Twitter and Facebook are the big two when it comes to social networks as they hold the largest number of users. But as for profit companies, they also wield complete control over their technologies. They make the rules, and they change the rules when they see fit. Twitter just recently announced drastic changes to it’s API that has sent developers into a bit of a tailspin. Open source alternatives to the big two have been proposed before, most recently Diaspora, a Facebook alternative. None of these alternatives have taken any kind of root outside of the geek community.
Now, a new effort has emerged with a different take. The terribly named App.net is a Twitter replacement with open technology, but it comes at a price, literally. You can join App.net as a member for $50/yr or as a developer for $100/yr. What this buys you is access to a clean system with no advertising and a promise that users and developers come first rather than advertisers. By making this a paid service, App.net has cut out the monetary motivations they believe have led services like Twitter off track.

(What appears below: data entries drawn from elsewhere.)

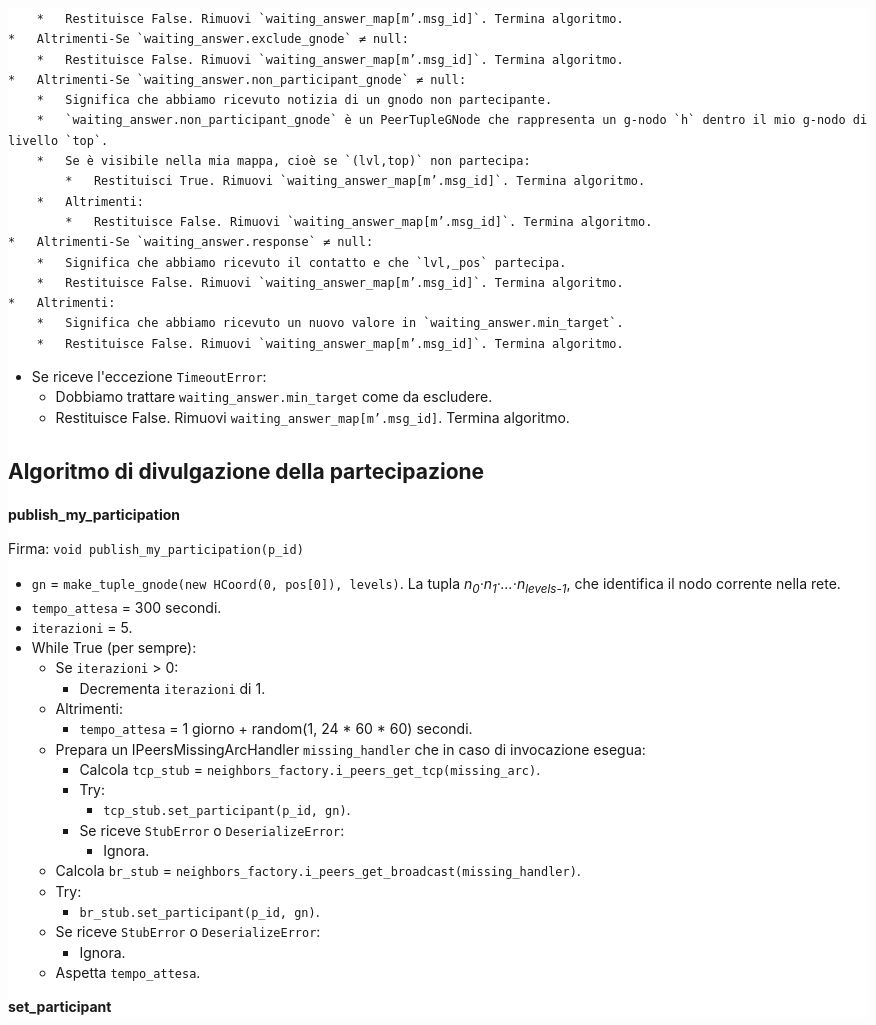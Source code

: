         *   Restituisce False. Rimuovi `waiting_answer_map[m’.msg_id]`. Termina algoritmo.
    *   Altrimenti-Se `waiting_answer.exclude_gnode` ≠ null:
        *   Restituisce False. Rimuovi `waiting_answer_map[m’.msg_id]`. Termina algoritmo.
    *   Altrimenti-Se `waiting_answer.non_participant_gnode` ≠ null:
        *   Significa che abbiamo ricevuto notizia di un gnodo non partecipante.
        *   `waiting_answer.non_participant_gnode` è un PeerTupleGNode che rappresenta un g-nodo `h` dentro il mio g-nodo di livello `top`.
        *   Se è visibile nella mia mappa, cioè se `(lvl,top)` non partecipa:
            *   Restituisci True. Rimuovi `waiting_answer_map[m’.msg_id]`. Termina algoritmo.
        *   Altrimenti:
            *   Restituisce False. Rimuovi `waiting_answer_map[m’.msg_id]`. Termina algoritmo.
    *   Altrimenti-Se `waiting_answer.response` ≠ null:
        *   Significa che abbiamo ricevuto il contatto e che `lvl,_pos` partecipa.
        *   Restituisce False. Rimuovi `waiting_answer_map[m’.msg_id]`. Termina algoritmo.
    *   Altrimenti:
        *   Significa che abbiamo ricevuto un nuovo valore in `waiting_answer.min_target`.
        *   Restituisce False. Rimuovi `waiting_answer_map[m’.msg_id]`. Termina algoritmo.
*   Se riceve l'eccezione `TimeoutError`:
    *   Dobbiamo trattare `waiting_answer.min_target` come da escludere.
    *   Restituisce False. Rimuovi `waiting_answer_map[m’.msg_id]`. Termina algoritmo.

## <a name="Divulgazione_partecipazione"></a>Algoritmo di divulgazione della partecipazione

**publish_my_participation**

Firma: `void publish_my_participation(p_id)`

*   `gn` = `make_tuple_gnode(new HCoord(0, pos[0]), levels)`. La tupla *n<sub>0</sub>·n<sub>1</sub>·...·n<sub>levels-1</sub>*,
    che identifica il nodo corrente nella rete.
*   `tempo_attesa` = 300 secondi.
*   `iterazioni` = 5.
*   While True (per sempre):
    *   Se `iterazioni` > 0:
        *   Decrementa `iterazioni` di 1.
    *   Altrimenti:
        *   `tempo_attesa` = 1 giorno + random(1, 24 \* 60 \* 60) secondi.
    *   Prepara un IPeersMissingArcHandler `missing_handler` che in caso di invocazione esegua:
        *   Calcola `tcp_stub` = `neighbors_factory.i_peers_get_tcp(missing_arc)`.
        *   Try:
            *   `tcp_stub.set_participant(p_id, gn)`.
        *   Se riceve `StubError` o `DeserializeError`:
            *   Ignora.
    *   Calcola `br_stub` = `neighbors_factory.i_peers_get_broadcast(missing_handler)`.
    *   Try:
        *   `br_stub.set_participant(p_id, gn)`.
    *   Se riceve `StubError` o `DeserializeError`:
        *   Ignora.
    *   Aspetta `tempo_attesa`.

**set_participant**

Of course the big question is will anyone actually pay for what they could otherwise get for free? Will anyone care? As usual, there is a segment of the geek and developer community that loves it and is very excited. But geek concerns are generally not the concerns of the general public. The changes to the API that have so infuriated Twitter developers I just don’t think matter in the long run to the mass of people using Twitter. Outside of the API changes, Twitter has been pretty smooth with their current advertising integration into Twitter. I find it to be innocuous and I hardly ever notice. Maybe that isn’t such a good thing for advertisers, but you’re always riding that line between satisfying your advertisers and annoying your users.
As angry as some were over Facebook and their various privacy issues, Diaspora did not go anywhere. People were angry, but not so much that they left Facebook. The problem is social networks work on critical mass. You will stay where all your friends are, so unless someone could somehow engineer a massive, everyone all at once move to another network, it’s not going to happen. Twitter and Facebook are here for the long term as the big two generalized social networks. What I do think you will see is more niche networks like Pinterest or Etsy and the like. And I believe it’s in these niche networks, with their more targeted demographics, that companies will find great opportunities to commune with potential customers. And if advertising can stop being advertising and start being meaningful engagement, people won’t ever need to pay to avoid it.